Le retour décomplexé des banques à Davos

© Reuters

Fini les excuses. Après s’être fait discrètes ces deux dernières années, les banques réapparaissent en force au Forum économique mondial. Et elles comptent bien obtenir des concessions sur la régulation financière.

Le temps de la discrétion et des remords est passé. Pour Wall Street, le moment est venu de tourner la page et d’affronter les projecteurs des médias au Forum économique mondial de Davos. Au plus fort de la crise en 2009, les dirigeants de Citigroup, Barclays, Morgan Stanley et Bank of America n’avaient pas osé venir à la grande réunion annuelle qui rassemble le gotha des affaires et de la politique. L’année suivante, certains avaient participé, tout en gardant profil pas. Cette année, les dirigeants sont tous là, la tête haute.

Les banques se sont toutes refait une santé en 2010. JPMorgan a vu son bénéfice bondir de 48%. Morgan Stanley est revenue largement dans le vert, de même que Citigroup, ce qui a permis au Trésor de solder sa participation dans la banque.

Boostées par des profits records, elles ne se cachent plus pour mettre en avant leurs revendications. “Les banquiers et lobbies y vont avec de longues listes de règles qu’ils aimeraient édulcorer ou supprimer”, affirme le Wall Street Journal. Car d’après les banquiers, la situation est sous contrôle. Trois PDG de banques interrogés par le Financial Times ont ainsi assuré que la leçon de la crise avait été apprise : leur banque maîtrise la gestion du risque, les gouvernements doivent “passer à autre chose” et de toute façon, les régulateurs, par définition “dépassés”, sont incapables de comprendre les nouveaux produits. Le message est simple : n’essayez même pas de réguler, vous n’y arriverez pas et en plus ce sera nocif pour l’économie.

Edulcorer les nouvelles règles Dans le collimateur des lobbies, les nouvelles exigences de capital de Bâle 3, mais aussi certaines dispositions de la loi américaine Dodd-Franck.

Les arguments sont bien rodés. Si les banques se conforment aux normes prudentielles dites de Bâle 3, elles pourront moins prêter et cela plombera la reprise. Autre variante : un des effets pervers des normes sera d’inciter les banques à accumuler des obligations publiques, alors même que la crise actuelle de la dette européenne nous montre qu’elles peuvent s’avérer risquées…

Les lobbies ont déjà réussi à repousser à 2018 l’application des nouvelles règles. Mais certains pays comme la Suisse demandent à leurs banques de s’y adapter en avance. Le Royaume-Uni envisage même d’adopter des standards encore plus stricts que Bâle. Les lobbies bancaires vont donc tenter de dissuader les gouvernements de faire autant de zèle.

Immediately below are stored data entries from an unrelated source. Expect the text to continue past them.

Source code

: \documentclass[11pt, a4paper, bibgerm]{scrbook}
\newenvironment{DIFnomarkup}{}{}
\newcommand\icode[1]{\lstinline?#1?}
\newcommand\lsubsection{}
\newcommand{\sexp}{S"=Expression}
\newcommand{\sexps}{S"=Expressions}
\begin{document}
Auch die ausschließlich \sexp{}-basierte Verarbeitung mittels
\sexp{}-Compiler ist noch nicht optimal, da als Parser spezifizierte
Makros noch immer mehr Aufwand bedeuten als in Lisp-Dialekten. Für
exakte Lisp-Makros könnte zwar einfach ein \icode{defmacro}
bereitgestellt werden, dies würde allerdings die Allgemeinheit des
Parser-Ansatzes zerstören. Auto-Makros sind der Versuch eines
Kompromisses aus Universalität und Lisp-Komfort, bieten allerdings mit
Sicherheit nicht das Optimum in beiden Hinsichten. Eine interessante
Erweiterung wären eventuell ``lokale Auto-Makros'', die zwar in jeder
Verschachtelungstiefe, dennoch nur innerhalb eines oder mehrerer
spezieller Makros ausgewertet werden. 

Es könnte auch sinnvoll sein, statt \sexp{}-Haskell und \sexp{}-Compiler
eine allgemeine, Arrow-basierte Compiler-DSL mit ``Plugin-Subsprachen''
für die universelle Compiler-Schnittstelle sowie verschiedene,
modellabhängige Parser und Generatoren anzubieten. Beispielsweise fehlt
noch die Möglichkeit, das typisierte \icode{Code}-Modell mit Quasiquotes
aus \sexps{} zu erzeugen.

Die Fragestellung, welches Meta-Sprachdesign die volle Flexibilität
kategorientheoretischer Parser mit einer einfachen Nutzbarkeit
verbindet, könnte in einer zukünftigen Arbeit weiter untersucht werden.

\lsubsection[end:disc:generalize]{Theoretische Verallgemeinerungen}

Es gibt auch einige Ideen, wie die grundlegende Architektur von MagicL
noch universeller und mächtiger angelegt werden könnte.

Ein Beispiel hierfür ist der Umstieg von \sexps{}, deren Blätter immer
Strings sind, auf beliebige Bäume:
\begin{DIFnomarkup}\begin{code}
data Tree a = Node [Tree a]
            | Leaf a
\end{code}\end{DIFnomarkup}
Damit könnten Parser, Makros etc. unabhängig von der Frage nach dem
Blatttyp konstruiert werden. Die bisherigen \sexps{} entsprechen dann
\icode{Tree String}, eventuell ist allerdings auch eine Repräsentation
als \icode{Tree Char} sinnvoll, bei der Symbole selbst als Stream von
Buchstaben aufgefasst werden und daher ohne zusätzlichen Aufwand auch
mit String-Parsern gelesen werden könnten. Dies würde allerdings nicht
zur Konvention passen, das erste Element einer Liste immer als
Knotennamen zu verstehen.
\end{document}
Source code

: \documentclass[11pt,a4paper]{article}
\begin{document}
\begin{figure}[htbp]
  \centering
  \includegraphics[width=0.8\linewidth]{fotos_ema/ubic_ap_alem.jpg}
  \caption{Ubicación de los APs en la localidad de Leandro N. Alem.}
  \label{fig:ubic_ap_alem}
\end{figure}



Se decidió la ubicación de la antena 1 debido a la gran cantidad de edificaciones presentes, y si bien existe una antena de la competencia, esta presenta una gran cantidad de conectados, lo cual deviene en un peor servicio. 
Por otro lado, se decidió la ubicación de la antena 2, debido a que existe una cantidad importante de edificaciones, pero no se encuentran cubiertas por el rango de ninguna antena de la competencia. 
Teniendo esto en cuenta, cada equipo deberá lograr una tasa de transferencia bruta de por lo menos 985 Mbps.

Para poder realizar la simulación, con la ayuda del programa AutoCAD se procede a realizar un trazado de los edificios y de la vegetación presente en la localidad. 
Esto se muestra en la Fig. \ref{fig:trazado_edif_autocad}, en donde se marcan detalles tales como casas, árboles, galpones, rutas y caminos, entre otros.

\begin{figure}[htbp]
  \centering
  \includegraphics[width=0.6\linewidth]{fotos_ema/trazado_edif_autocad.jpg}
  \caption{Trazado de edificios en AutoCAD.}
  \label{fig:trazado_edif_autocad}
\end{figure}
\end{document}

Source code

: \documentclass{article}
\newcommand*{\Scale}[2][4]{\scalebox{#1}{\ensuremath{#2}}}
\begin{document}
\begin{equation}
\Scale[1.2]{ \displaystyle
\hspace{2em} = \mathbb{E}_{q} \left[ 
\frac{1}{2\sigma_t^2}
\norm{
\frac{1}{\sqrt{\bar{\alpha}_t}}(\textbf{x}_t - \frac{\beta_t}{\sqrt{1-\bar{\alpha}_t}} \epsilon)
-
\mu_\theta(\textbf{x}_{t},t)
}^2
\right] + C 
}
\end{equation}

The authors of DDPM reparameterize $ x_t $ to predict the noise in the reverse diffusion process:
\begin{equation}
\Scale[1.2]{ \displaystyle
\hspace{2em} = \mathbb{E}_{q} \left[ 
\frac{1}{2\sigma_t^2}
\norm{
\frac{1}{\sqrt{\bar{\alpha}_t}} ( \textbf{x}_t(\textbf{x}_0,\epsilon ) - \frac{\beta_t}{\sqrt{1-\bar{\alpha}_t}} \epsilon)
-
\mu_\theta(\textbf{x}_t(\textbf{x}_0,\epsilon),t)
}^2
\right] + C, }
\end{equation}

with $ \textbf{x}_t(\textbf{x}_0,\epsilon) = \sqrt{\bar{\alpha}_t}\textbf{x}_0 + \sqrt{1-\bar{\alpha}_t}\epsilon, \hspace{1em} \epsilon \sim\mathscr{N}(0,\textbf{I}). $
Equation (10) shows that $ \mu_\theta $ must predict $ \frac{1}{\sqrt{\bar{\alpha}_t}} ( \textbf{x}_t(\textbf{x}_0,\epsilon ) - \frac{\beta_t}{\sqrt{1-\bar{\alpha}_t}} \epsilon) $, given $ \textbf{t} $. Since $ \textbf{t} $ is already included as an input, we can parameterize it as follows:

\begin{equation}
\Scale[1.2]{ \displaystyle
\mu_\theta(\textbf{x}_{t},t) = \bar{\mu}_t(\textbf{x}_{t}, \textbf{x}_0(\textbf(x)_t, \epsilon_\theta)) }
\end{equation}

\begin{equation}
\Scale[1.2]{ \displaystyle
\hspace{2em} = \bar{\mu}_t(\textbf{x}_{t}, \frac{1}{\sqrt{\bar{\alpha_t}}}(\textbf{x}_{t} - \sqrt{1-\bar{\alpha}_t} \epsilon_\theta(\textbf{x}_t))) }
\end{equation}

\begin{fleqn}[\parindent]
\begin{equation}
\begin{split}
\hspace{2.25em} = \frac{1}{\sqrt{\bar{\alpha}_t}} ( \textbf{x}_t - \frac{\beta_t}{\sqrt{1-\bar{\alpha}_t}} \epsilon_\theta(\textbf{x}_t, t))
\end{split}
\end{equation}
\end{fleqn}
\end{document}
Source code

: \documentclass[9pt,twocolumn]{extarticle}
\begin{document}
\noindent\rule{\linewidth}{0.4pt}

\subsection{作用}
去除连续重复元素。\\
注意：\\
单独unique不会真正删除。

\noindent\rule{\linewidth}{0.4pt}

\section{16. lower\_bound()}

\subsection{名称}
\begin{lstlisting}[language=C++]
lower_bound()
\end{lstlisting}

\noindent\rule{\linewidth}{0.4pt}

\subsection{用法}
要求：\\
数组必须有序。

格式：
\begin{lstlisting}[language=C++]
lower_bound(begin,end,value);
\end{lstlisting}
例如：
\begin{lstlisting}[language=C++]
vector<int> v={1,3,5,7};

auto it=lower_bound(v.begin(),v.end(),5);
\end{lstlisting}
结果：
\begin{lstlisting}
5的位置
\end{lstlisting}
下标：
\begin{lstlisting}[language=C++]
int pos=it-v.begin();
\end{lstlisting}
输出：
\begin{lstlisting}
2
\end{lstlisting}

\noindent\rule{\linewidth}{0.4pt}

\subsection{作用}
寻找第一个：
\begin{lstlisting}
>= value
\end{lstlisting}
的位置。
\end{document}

L’un des volets contestés de Bâle 3 est l’établissement d’une liste de banques dites systémiques, préalable à la définition de normes plus strictes. “Cela poussera à différencier celles-ci aux yeux du marché et il y a un risque que cela encourage la concentration”, ce qui aggravera le problème plutôt que le résoudre, a déclaré lundi le PDG de Société Générale Frédéric Oudéa dans une réunion préalable à Davos.

Quant à la réforme de Wall Street, les lobbies vont s’attaquer à la fameuse règle Volcker qui vise à limiter le trading pour compte propre. Selon le Financial Times, les banques vont esssayer de convaincre que cette activité lucrative n’était pas un facteur clé de la crise financière. Elles vont également chercher à démonter l’idée selon laquelle les banques “too big to fail” devraient être démantelées.

Pour Phillip Thorpe, le président de l’autorité de régulation du Qatar qui s’est confié au New York Times, l’attitude désinvolte des banques va inévitablement conduire à une nouvelle crise.